Primeiro tempo tecnicamente certo e inclusive resultando em gol… Até o momento que o time começou a desandar e faz um segundo tempo terrível, sem bola parada, sem jogada, sem nada… E com dois jogadores a menos. Complicado.

O árbitro pareceu ter cumprido sua meta de chamar atenção, distribuindo cartões de maneira exagerada. Equívoco na quantidade e na penalidade dada, como a de Magno Alves. Jogador adversário batendo todo o primeiro tempo e, quando leva parte do que fez, o cenógrafo monta uma novela mexicana. .. O Magnata até mereceu cartão, só não o vermelho.

Falando em Magnata, aos 39 anos correndo como um garoto de 18, enquanto parte do nosso elenco parece levar chumbo nas costas…

Embora a arbitragem tenha conseguido o resultado que parecia querer, o motivo da derrota foi mesmo a soma de erros da nossa equipe.

Mais uma vez me pergunto o que acontece não só com o elenco, ao dar mole, quanto ao clube – que insiste em amaciar as derrotas, além de parecer premiá-las, já que todos ganharam dois dias de folga, enquanto o São Paulo, mesmo vencendo, já voltou as treinos normalmente na segunda feira. Acabamos de começar as obras do CT, não de um parque de diversões. Que a mentalidade mude no futuro.

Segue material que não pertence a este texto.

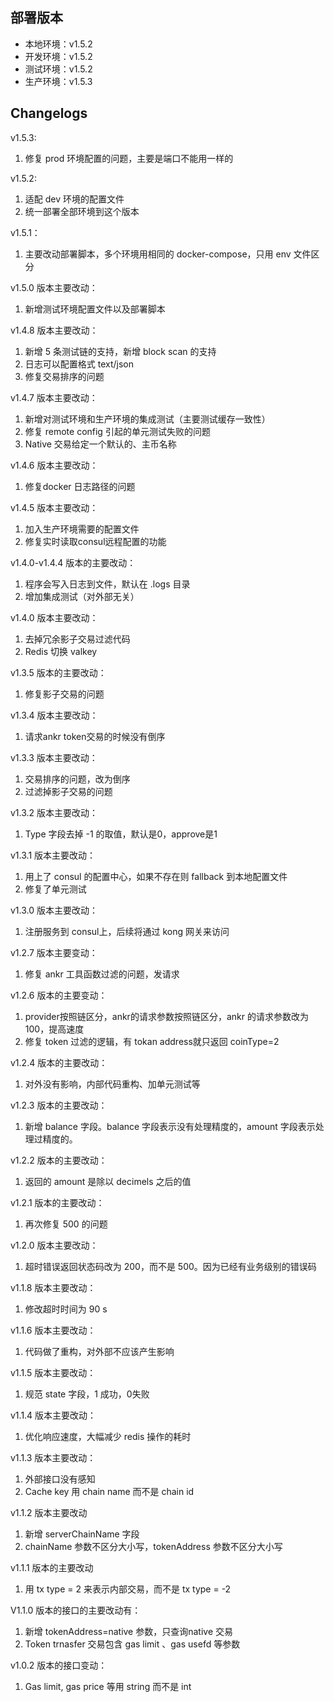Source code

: 
## 部署版本

- 本地环境：v1.5.2
- 开发环境：v1.5.2
- 测试环境：v1.5.2
- 生产环境：v1.5.3

## Changelogs

v1.5.3:
1. 修复 prod 环境配置的问题，主要是端口不能用一样的

v1.5.2:
1. 适配 dev 环境的配置文件
2. 统一部署全部环境到这个版本

v1.5.1：
1. 主要改动部署脚本，多个环境用相同的 docker-compose，只用 env 文件区分

v1.5.0 版本主要改动：
1. 新增测试环境配置文件以及部署脚本

v1.4.8 版本主要改动：
1. 新增 5 条测试链的支持，新增 block scan 的支持
2. 日志可以配置格式 text/json
3. 修复交易排序的问题

v1.4.7 版本主要改动：
1. 新增对测试环境和生产环境的集成测试（主要测试缓存一致性）
2. 修复 remote config 引起的单元测试失败的问题
3. Native 交易给定一个默认的、主币名称

v1.4.6 版本主要改动：
1. 修复docker 日志路径的问题

v1.4.5 版本主要改动：
1. 加入生产环境需要的配置文件
2. 修复实时读取consul远程配置的功能

v1.4.0-v1.4.4 版本的主要改动：
1. 程序会写入日志到文件，默认在 .logs 目录
2. 增加集成测试（对外部无关）

v1.4.0 版本主要改动：
1. 去掉冗余影子交易过滤代码
2. Redis 切换 valkey

v1.3.5 版本的主要改动：
1. 修复影子交易的问题

v1.3.4 版本主要改动：
1. 请求ankr token交易的时候没有倒序

v1.3.3 版本主要改动：
1. 交易排序的问题，改为倒序
2. 过滤掉影子交易的问题

v1.3.2 版本主要改动：
1. Type 字段去掉 -1 的取值，默认是0，approve是1

v1.3.1 版本主要改动：
1. 用上了 consul 的配置中心，如果不存在则 fallback 到本地配置文件
2. 修复了单元测试

v1.3.0 版本主要改动：
1. 注册服务到 consul上，后续将通过 kong 网关来访问

v1.2.7 版本主要变动：
1. 修复 ankr 工具函数过滤的问题，发请求

v1.2.6 版本的主要变动：
1. provider按照链区分，ankr的请求参数按照链区分，ankr 的请求参数改为 100，提高速度
2. 修复 token 过滤的逻辑，有 tokan address就只返回 coinType=2

v1.2.4 版本的主要改动：
1. 对外没有影响，内部代码重构、加单元测试等

v1.2.3 版本的主要改动：
1. 新增 balance 字段。balance 字段表示没有处理精度的，amount 字段表示处理过精度的。

v1.2.2 版本的主要改动：
1. 返回的 amount 是除以 decimels 之后的值

v1.2.1 版本的主要改动：
1. 再次修复 500 的问题

v1.2.0 版本主要改动：
1. 超时错误返回状态码改为 200，而不是 500。因为已经有业务级别的错误码

v1.1.8 版本主要改动：
1. 修改超时时间为 90 s

v1.1.6 版本主要改动：
1. 代码做了重构，对外部不应该产生影响

v1.1.5 版本主要改动：
1. 规范 state 字段，1 成功，0失败

v1.1.4 版本主要改动：
1. 优化响应速度，大幅减少 redis 操作的耗时

v1.1.3 版本主要改动：
1. 外部接口没有感知
2. Cache key 用 chain name 而不是 chain id

v1.1.2 版本主要改动
1. 新增 serverChainName 字段
2. chainName 参数不区分大小写，tokenAddress 参数不区分大小写

v1.1.1 版本的主要改动
1. 用 tx type = 2 来表示内部交易，而不是 tx type = -2

V1.1.0 版本的接口的主要改动有：
1. 新增 tokenAddress=native 参数，只查询native 交易
2. Token trnasfer 交易包含 gas limit 、gas usefd 等参数

v1.0.2 版本的接口变动：
1. Gas limit, gas price 等用 string 而不是 int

Contra o Botafogo, ainda no Carioca 2015, ouvimos o absurdo sobre o treino de cobranças de pênaltis, onde cada jogador bateu apenas DOIS. Isso é realmente um treino de quem quer disputar algo? Entra técnico, sai técnico e nada muda… E muitos pediram a cabeça do Luxemburgo e até do Muricy, por que ambos exigiam treinos e resultados.

Romário dizia “Para que treinar se ja sei o que fazer?”. Mas parece que há tempos o nosso Fluminense não sabe. E não temos nenhum Romário, por favor.

A vitória foi realmente convincente em confrontos contra o Coritiba e o Flamengo, o que não quer dizer muito. É preciso exigir para que não terminemos mais um ano no zero.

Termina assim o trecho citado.